Spatial transcriptomic sequencing of fresh frozen canine osteosarcoma tumor samples

Osteosarcoma (OSA) is the most common malignant bone tumor in dogs and serves as a translational model for human pediatric OSA due to shared molecular features. This aggressive and metastatic cancer exhibits significant heterogeneity, which has limited therapeutic advances. Spatial transcriptomics offers a powerful method to investigate intratumoral complexity and the tumor microenvironment. In this study, we used the 10x Genomics Visium platform to profile spatial gene expression in 14 fresh-frozen canine OSA (cOSA) tumor samples from 11 dogs, including primary, metastatic, and recurrent tumors. Samples were stratified by survival outcomes (short-, median-, and long-term). Spatially variable genes and conserved transcriptional clusters were identified, and integration with published single-cell cOSA data enabled deconvolution of cell type proportions and spatial co-localization. Analysis of 18,834 tissue spots revealed intra-tumoral subpopulations and spatial clustering patterns.

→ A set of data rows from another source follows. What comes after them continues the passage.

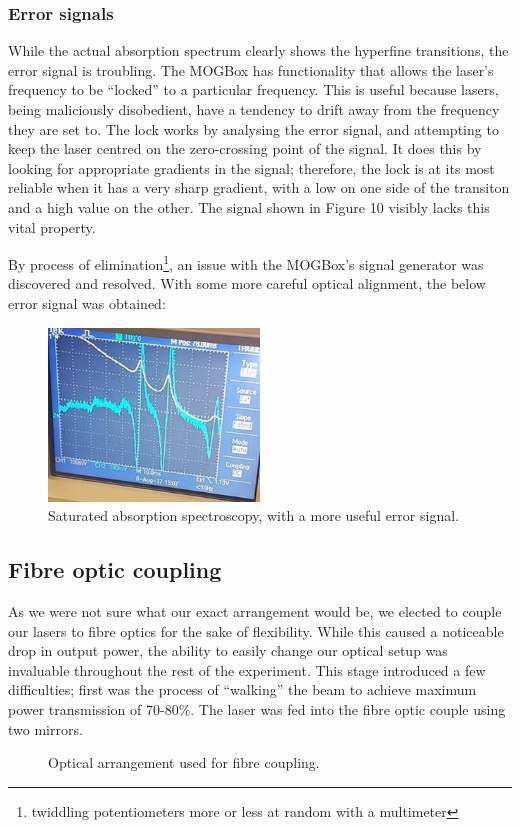 \documentclass[11pt,twoside,a4paper]{article}
\begin{document}
\subsubsection{Error signals}
While the actual absorption spectrum clearly shows the hyperfine transitions, the error signal is troubling. The MOGBox has functionality that allows the laser's frequency
to be ``locked'' to a particular frequency. This is useful because lasers, being maliciously disobedient, have a tendency to drift away from the frequency they are set to. The lock works by analysing
the error signal, and attempting to keep the laser centred on the zero-crossing point of the signal. It does this by looking for appropriate gradients in the signal; therefore, the lock is at its most
reliable when it has a very sharp gradient, with a low on one side of the transiton and a high value on the other. The signal shown in Figure 10 visibly lacks this vital property.

By process of elimination\footnote{twiddling potentiometers more or less at random with a multimeter}, an issue with the MOGBox's signal generator was discovered and resolved. With some more careful
optical alignment, the below error signal was obtained:
\begin{figure}[h]
    \centering
    \includegraphics[width=0.5\textwidth]{images/satabs-good-erro}
    \caption{Saturated absorption spectroscopy, with a more useful error signal.}
\end{figure}
\subsection{Fibre optic coupling}
As we were not sure what our exact arrangement would be, we elected to couple our lasers to fibre optics for the sake of flexibility. While this caused a noticeable drop in output power, the ability
to easily change our optical setup was invaluable throughout the rest of the experiment. This stage introduced a few difficulties; first was the process of ``walking'' the beam to achieve maximum power
transmission of 70-80\%. The laser was fed into the fibre optic couple using two mirrors.
\begin{figure}[h]
    \centering
    \caption{Optical arrangement used for fibre coupling.}
\end{figure}
\end{document}
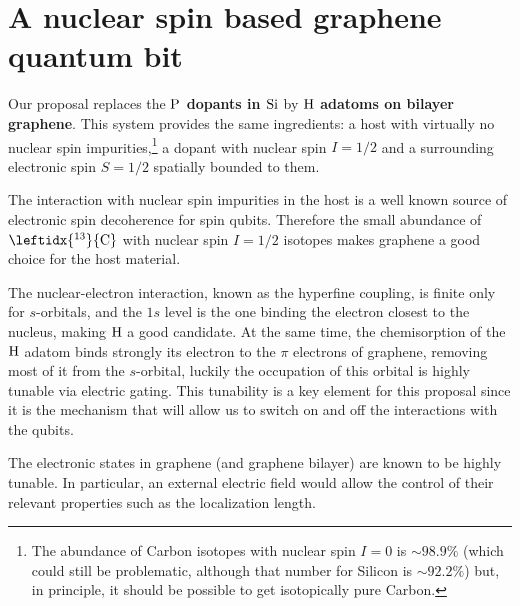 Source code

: \section{A nuclear spin based graphene quantum bit}
Our proposal replaces the \textbf{$\ce{P}$ dopants in $\ce{Si}$} by \textbf{$\ce{H}$ adatoms on bilayer graphene}.
This system provides the same ingredients: a host with virtually no nuclear spin impurities,\footnote{The abundance of Carbon isotopes with nuclear spin $I=0$ is $\sim98.9\%$ (which could still be problematic, although that number for Silicon is $\sim92.2\%$) but, in principle, it should be possible to get isotopically pure Carbon.} a dopant with nuclear spin $I=1/2$ and a surrounding electronic spin $S=1/2$ spatially bounded to them.


The interaction with nuclear spin impurities in the host is a well known source of electronic spin decoherence for spin qubits\cite{khaetskii2002}. %
Therefore the small abundance of $\leftidx{^{13}}{\ce{C}}$ with nuclear spin $I=1/2$ isotopes makes graphene a good choice for the host material.

The nuclear-electron interaction, known as the hyperfine coupling, is finite only for $s$-orbitals, and the $1s$ level is the one binding the electron closest to the nucleus, making $\ce{H}$ a good candidate.
%
At the same time, the chemisorption of the $\ce{H}$ adatom binds strongly its electron to the $\pi$ electrons of graphene, removing most of it from the $s$-orbital, luckily the occupation of this orbital is highly tunable via electric gating. This tunability is a key element for this proposal since it is the mechanism that will allow us to switch on and off the interactions with the qubits.
\smallskip








The electronic states in graphene (and graphene bilayer) are known to be highly tunable. In particular, an external electric field would allow the control of their relevant properties such as the localization length.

Macrophage-related gene expression was enriched in long-term survivors. Deconvolution uncovered co-localization of immune cells such as mast cells with osteoclasts and NKT cells with regulatory dendritic cells. This study maps the spatial transcriptomic landscape of cOSA, highlighting immune microenvironment features and gene expression patterns associated with survival. These findings provide insights into OSA biology and may guide future therapeutic strategies in both canine and human patients.